John Authers widmet sich bei Bloomberg den Finanzwerten – als klare Indikatoren für die Richtung, in die es geht. Zurzeit also nach unten:
- “Financial stocks are often regarded as a canary in a coalmine. When they are in trouble, it can be a warning for the rest of us to leave. (…) The S&P 500 Financials Index closed (…) more than 20 per cent below its high from January – thus satisfying the popular definition of a bear market. (…) More worrying still, this is a global phenomenon. (…) banks in Japan and the euro zone have their own serious local problems. The way their shares have all tanked in the latter half of the year is both unusual and unsettling:” – bto: Es liegt einfach daran, dass Insolvenz zwar geleugnet und verschleppt werden kann, aber mit Nullzins alleine auch nicht bereinigt:
- “(…) this chart, on a log scale for clarity, shows that world banks as a whole have this year shed all the very small gains they had made since the weekend before Lehman. U.S. banks still have gains of 24 percent (not great for a decade); and the banks of the euro zone, convulsed by the sovereign debt crisis and still unable to right themselves, are now approaching their worst levels since the crisis. As far as shareholders are concerned, the global banking system is no healthier now than it was immediately before Lehman went down.” – bto: Ja, und es ist auch nicht gesünder, weil die Krisenursachen nie bereinigt, nur verschleppt wurden!

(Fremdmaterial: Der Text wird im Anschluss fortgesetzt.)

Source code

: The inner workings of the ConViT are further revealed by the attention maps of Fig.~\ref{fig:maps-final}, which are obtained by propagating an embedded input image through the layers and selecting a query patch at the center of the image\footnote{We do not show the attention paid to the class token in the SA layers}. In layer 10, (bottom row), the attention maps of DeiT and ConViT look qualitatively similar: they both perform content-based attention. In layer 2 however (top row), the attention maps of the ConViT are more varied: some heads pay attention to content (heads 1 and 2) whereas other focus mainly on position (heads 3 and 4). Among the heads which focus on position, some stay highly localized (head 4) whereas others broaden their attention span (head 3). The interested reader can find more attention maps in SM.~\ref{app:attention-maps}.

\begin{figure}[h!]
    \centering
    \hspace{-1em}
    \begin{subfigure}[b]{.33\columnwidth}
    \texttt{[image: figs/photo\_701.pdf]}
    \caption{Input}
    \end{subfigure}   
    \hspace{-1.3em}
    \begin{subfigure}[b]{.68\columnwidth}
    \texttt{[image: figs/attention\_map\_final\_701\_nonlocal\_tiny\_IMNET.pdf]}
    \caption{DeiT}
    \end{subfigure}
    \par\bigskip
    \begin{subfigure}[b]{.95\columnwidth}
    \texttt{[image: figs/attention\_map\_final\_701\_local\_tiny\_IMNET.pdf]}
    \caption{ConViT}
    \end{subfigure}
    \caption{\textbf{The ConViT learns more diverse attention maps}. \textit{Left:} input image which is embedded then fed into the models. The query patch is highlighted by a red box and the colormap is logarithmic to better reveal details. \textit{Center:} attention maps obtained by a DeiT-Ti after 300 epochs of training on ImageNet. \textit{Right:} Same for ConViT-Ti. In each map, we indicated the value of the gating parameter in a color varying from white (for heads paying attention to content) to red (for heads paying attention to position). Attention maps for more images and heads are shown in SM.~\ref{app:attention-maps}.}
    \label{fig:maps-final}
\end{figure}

- The “(…) SIFIs (systemically important financial institutions) (…) are required to have a strong buffer of capital and to be run in a relatively conservative manner. As their failure is regarded as unconscionable by regulators, they should also be regarded as safe bets not to fail. But this, in a chart provided by Absolute Strategy Research of London, is how their shares have performed over the last two years.” – bto: Ja, warum haben sie es denn? Weil wir wissen, dass sie eben nicht solide dastehen. Damit verbunden ist die Gefahr für Aktionäre und Kreditgeber, morgen bei einer “Rekapitalisierung” zur Kasse gebeten zu werden.
- “Financials have been bumpy ever since the crisis, and previous sell-offs have provided great buying opportunities for U.S. banks – even if it would have been better to stay away from banks in the euro zone. (…) this is about a squeeze on liquidity, and in particular a shortage of dollars. Even if central banks don’t believe that there is a credit crisis, because spreads aren’t widening, he argues that financials are nevertheless in crisis. Until central banks start to add liquidity, or the dollar falls, investors should stay cautious (…).” – bto: Es zeigt aber nur, auf welch schwachem Fundament das ganze Bank- und Finanzwesen steht.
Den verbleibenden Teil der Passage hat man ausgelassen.